# Guest Speaker: Shay Moran

**Shay Moran**

480 Dreese Labs

2015 Neil Ave, Columbus, Ohio 43210

**On the expressiveness of comparison queries**

Comparisons are a classical and well studied algorithmic tool that is used in a variety of contexts and applications.

We will discuss two manifestations of the expressiveness of these queries in machine learning and complexity theory (a more detailed overview is given below). Both manifestations are based on the notion of "inference dimension” that can be viewed as another instance of the fruitful link between machine learning and discrete mathematics - a link dating back to the discovery of the VC dimension.

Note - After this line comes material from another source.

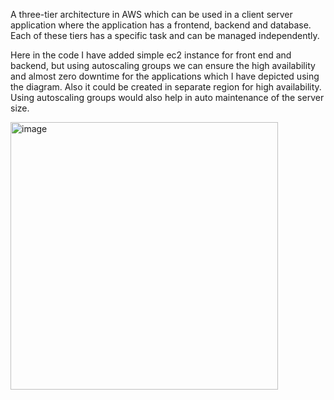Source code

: A three-tier architecture in AWS which can be used in a client server application where the application has a frontend, backend and database. Each of these tiers has a specific task and can be managed independently.

Here in the code I have added simple ec2 instance for front end and backend, but using autoscaling groups we can ensure the high availability and almost zero downtime for the applications which I have depicted using the diagram. Also it could be created in separate region for high availability. Using autoscaling groups would also help in auto maintenance of the server size. 


<img width="428" alt="image" src="https://user-images.githubusercontent.com/119726781/205720885-b09a172e-3b11-469a-b7a6-5f3105569286.png">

1. Active classification with comparison queries [Kane, Lovett, Moran, Zhang FOCS ’17] Active learning is a model for semi-supervised learning that captures situations in which unlabeled data is abundant and manually labelling it is expensive. We consider an extension of active learning in which the learning algorithm may ask the annotator to compare the distances of two examples from the boundary of their label-class. For example, in a recommendation system application (say for restaurants), the annotator may be asked whether she liked or disliked a specific restaurant (a label query); or which one of two restaurants did she like more (a comparison query). We prove that the usage of comparison queries leads to an exponential improvement in the query complexity of some well studied problems. Specifically, for the class of half-spaces, we show that under natural assumptions, such as large margin or bounded bit-description of the input examples, it is possible to reveal all the labels of a sample of size n using approximately O(logn) queries.

2. Nearly optimal linear decision trees for k-SUM and related problems [Kane, Lovett, Moran STOC ’18] We use the above framework to construct linear decision trees for a variety of decision problems in combinatorics and discrete geometry. For example, for any k, we construct linear decision trees that solve the k-SUM problem on n elements using O(nk log n) linear queries. Moreover, the queries we use are comparison queries, which compare the sums of two k-subsets; when viewed as linear queries, comparison queries are 2k-sparse and have only {−1,+1} coefficients. We give similar constructions for sorting sumsets A+B and for solving the SUBSET-SUM problem, both with optimal number of queries, up to poly-logarithmic terms.

Based on joint works with Daniel Kane, Shachar Lovett, and Jiapeng Zhang.

**Bio:** Shay Moran is a Post-doc at Princeton University and at the Institute for Advanced at Princeton.

He graduated from the Technion in September ’16, and spent a year in California as a postdoc at UCSD and at the Simons Institute during the “Foundations of Machine Learning” program.

In October ’19 he will join the mathematics department at the Technion as an assistant Professor.

Shay’s research interests revolves around mathematical problems that are related to computer science, with a special focus on machine learning.

**Host:** Raef Bassily